Prep 1 hr
Cook 40 mins
Kitchen Life, Art Smith
- 3 (9 ounce) chicken breast halves, with skin and bone
- fresh ground black pepper
- 1⁄2 cup mayonnaise (regular or light)
- 1⁄3 cup pecans, toasted and chopped
- 1 granny smith apple, peeled, cored, and cut into 1/2 inch dice
- 1 celery rib, cut into 1/2 inch dice
- 1 scallion, white and green parts, finely chopped
- 1 teaspoon chopped fresh rosemary
- 1 head boston lettuce or 1 head butter lettuce, torn into individual leaves
- Position oven rack in upper third of oven; preheat to 400°.
- Season chicken breasts with salt and pepper; place in a small roasting pan.
- Roast until the chicken is golden brown and an instant-read thermometer inserted in the thickest part reads 170°, about 40 minutes.

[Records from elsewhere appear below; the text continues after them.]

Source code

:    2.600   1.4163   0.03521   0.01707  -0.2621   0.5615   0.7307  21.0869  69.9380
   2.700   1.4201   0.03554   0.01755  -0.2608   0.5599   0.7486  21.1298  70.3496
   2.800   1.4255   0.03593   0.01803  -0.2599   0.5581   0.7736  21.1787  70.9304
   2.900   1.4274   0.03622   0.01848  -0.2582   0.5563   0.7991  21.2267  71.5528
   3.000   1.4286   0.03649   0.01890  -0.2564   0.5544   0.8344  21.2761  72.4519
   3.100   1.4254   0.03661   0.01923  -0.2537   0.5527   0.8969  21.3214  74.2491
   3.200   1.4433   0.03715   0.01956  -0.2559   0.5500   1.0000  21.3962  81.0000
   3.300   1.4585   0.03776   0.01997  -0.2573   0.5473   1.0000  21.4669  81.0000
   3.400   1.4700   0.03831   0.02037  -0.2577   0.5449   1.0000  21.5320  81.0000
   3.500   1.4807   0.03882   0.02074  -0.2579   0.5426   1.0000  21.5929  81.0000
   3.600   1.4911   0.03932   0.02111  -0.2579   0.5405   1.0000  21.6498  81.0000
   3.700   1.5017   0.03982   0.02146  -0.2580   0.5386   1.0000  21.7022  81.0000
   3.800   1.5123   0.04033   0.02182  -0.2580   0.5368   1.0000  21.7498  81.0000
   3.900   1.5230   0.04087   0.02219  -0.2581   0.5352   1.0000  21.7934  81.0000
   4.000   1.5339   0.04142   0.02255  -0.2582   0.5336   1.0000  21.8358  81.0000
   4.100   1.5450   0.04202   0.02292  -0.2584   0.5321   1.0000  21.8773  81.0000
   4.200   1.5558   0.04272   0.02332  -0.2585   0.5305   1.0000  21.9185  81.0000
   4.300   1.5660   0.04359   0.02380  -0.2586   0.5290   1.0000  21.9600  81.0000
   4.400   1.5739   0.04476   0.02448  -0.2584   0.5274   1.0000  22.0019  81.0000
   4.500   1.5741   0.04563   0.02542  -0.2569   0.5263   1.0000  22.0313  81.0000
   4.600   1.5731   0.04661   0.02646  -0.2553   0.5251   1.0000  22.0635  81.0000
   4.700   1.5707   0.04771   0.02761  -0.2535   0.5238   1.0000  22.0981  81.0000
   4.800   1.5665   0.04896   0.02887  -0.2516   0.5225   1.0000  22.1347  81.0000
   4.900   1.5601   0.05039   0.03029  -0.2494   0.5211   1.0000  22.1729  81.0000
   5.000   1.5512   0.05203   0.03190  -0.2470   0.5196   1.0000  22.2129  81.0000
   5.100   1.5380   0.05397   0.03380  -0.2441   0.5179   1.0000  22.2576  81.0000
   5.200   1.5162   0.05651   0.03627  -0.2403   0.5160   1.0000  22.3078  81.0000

- Cool completely; discard skin and bones, and cut the meat into bite-sized pieces (should have 2 cups of chopped chicken).
- Combine the chicken, mayonnaise, pecans, apple, celery, scallion, and rosemary in a bowl.
- Season with salt and pepper; cover and refrigerate until chilled, at least 1 hour and up to 1 day.
- For each serving—make a bed of lettuce leaves on a plate; mound the salad on the lettuce and serve immediately.